This is a question you should really ask yourself before getting into
the world of Linux (GNU, to be exact) and other UNIX(-like) operating
If you have experience with other UNIX(-like) OSs, like a BSD or
System V, you can probably work with Linux. You can guess what to
expect because Linux is very similar to UNIX and BSD, and the question
shouldn't be too hard to answer.
If you have never worked with a UNIX(-like) OS before, and you heard
Linux was great, free, and stable, you should try to answer the
What am I going to do with my computer?
Do I want to create spread sheets? Do word processing? Do I want to
surf the web? Do I want to develop software? Play games?
If you want to use your computer for the sole purpose of playing games,
Linux is not the thing for you. There aren't many popular games ported
to Linux (that is, not the modern ones, like Half Life) and those that
have been ported (like Quake) are usually less stable than their
Microsoft Windows counterparts. Despite what Open Source advocates want
you to believe, it is not uncommon to have Quake crash on you just
when you're on a winning streak.
If you only want to do word processing and create spreadsheats, like that
which is done with the Microsoft Office suite, Linux may be a good choice.
There are many look-a-likes of the Microsoft Office suite of programs
out there, and some are quite good. Corel's WordPerfect has been ported
to Linux, and gnumeric is almost an exact replica of Microsoft Excel.
These programs are usually easy to install and configure, because they often
come with graphical installations (not entirely unlike Installshield
on Windows systems). However, before you can start to use these you must
have at least basic knowledge of your system to configure the
X Window System and navigate your filesystem. Linux is not suitable for
a quick start into the world of Office applications.
Surfing the web is almost the same as using Office applications. With the
difference that the availability of good graphical browsers is low. The
most popular, and functional, browser used on the X Window System is
Netscape Communicator. Mozilla, which is based on Communicator,
is still an ongoing effort and not yet ready for intensive use. There
are many text-based webbrowsers available for Linux though (w3m, lynx,
Using the Internet, however, is a different story. Linux features many
utilities found on BSD systems, the first system to implement TCP/IP
(the protocol on which the Internet is based). There are by default many
utilities available for use over TCP/IP. Programs to query DNS servers,
telnet clients, and of course a legion of so-called daemons which can
be used to set up your machine as a multi-user system, or a webserver.
If you want to develop software in C or C++ Linux is definitely the choice
for you. There is excellent documentation available for nearly all the
system calls, and you don't have to invest in expensive compilers before
starting to write code. The wide range of Open Source software available
for Linux is also a good help if you're a programmer. You can debug the
programs that don't work yourself, and you can borrow other people's code.
How much time do I want to spend learning?

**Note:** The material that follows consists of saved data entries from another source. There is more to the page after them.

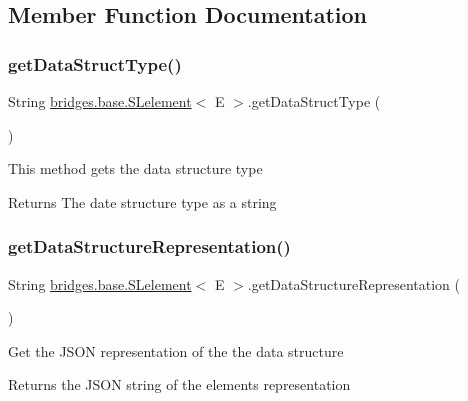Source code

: \subsection{Member Function Documentation}
\mbox{\label{classbridges_1_1base_1_1_s_lelement_a8c48a2d34b238fa0ae7bf2d1ee58ea88}} 
\subsubsection{\texorpdfstring{getDataStructType()}{getDataStructType()}}
{\footnotesize\ttfamily String \mbox{\hyperlink{classbridges_1_1base_1_1_s_lelement}{bridges.\+base.\+S\+Lelement}}$<$ E $>$.get\+Data\+Struct\+Type (\begin{DoxyParamCaption}{ }\end{DoxyParamCaption})}

This method gets the data structure type

\begin{DoxyReturn}{Returns}
The date structure type as a string 
\end{DoxyReturn}
\mbox{\label{classbridges_1_1base_1_1_s_lelement_a2928f5e8640deaceeecf01adcd75669b}} 
\subsubsection{\texorpdfstring{getDataStructureRepresentation()}{getDataStructureRepresentation()}}
{\footnotesize\ttfamily String \mbox{\hyperlink{classbridges_1_1base_1_1_s_lelement}{bridges.\+base.\+S\+Lelement}}$<$ E $>$.get\+Data\+Structure\+Representation (\begin{DoxyParamCaption}{ }\end{DoxyParamCaption})}

Get the J\+S\+ON representation of the the data structure

\begin{DoxyReturn}{Returns}
the J\+S\+ON string of the element\textquotesingle{}s representation 
\end{DoxyReturn}
\mbox{\label{classbridges_1_1base_1_1_s_lelement_abadffea339171349a8e86ded9cd3fe21}}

Linux is a complicated system. The introduction of GNOME and KDE has made
management of the "desktop" so easy a monkey could do it, but configuring
your hardware, and installing software is sometimes still hard to do.
Learning how to do it right takes time. A lot of time. Not just for
trying out things, but also reading the documentation. If you have trouble
reading computer screens for a prolonged period of time Linux is probably
not the system for you. You need a great deal of patience, and persistence,
before you can utilize your Linux machine to its full potential.
If you usually "solve" problems by asking for help on USENET or IRC, Linux
is not your thing. You really need to read the documentation, or you'll
be going nowhere. A popular phrase used by "UNIX gurus" is RTFM which
means "Read The ... Fabulous Manual". If you ask a question on IRC which
has been documented several times before, this is the answer to expect.
When you start out with Linux, 90% of your time will be spent on reading,
and the other 10% on work.
Do I want to use cheap hardware?
A lot of modern hardware has been designed with the price in mind.
A new thing are the so-called "softmodems". These are modems, usually
PCI modems, which rely on the CPU to the processing of data. Most
new 56k modems are softmodems. A softmodem uses its own protocol to
communicate with the CPU. A driver is required to translate the signals
the modem recieves to something the CPU can understand and vice-versa.
Most hardware manufacturers still only supply the drivers for
Microsoft Windows and MacOS. They refuse to give out the specifications
to Linux developers, and this hardware can not be used with Linux. Other
software driven devices include parallel port scanners, serial photocameras,
and some joysticks.
But... Linux is said to be so good and stable, why do you speak
so negatively about it?
Linux is good and stable. You just have to know how to use it.
If you're new to Linux you can expect to crash it just as much as any
other operating system. If you know how to configure your Linux system
properly, and tweak it to fulfill your every need, Linux is great.
Unfortunatly, you won't know how to do that when you start, so it may
seem crippled, confusing, and more of that. Like I said before, it takes
time, but it's worth it. Linux is like smoking. Do it because you
like it, or because you're addicted. Just don't do it to be cool.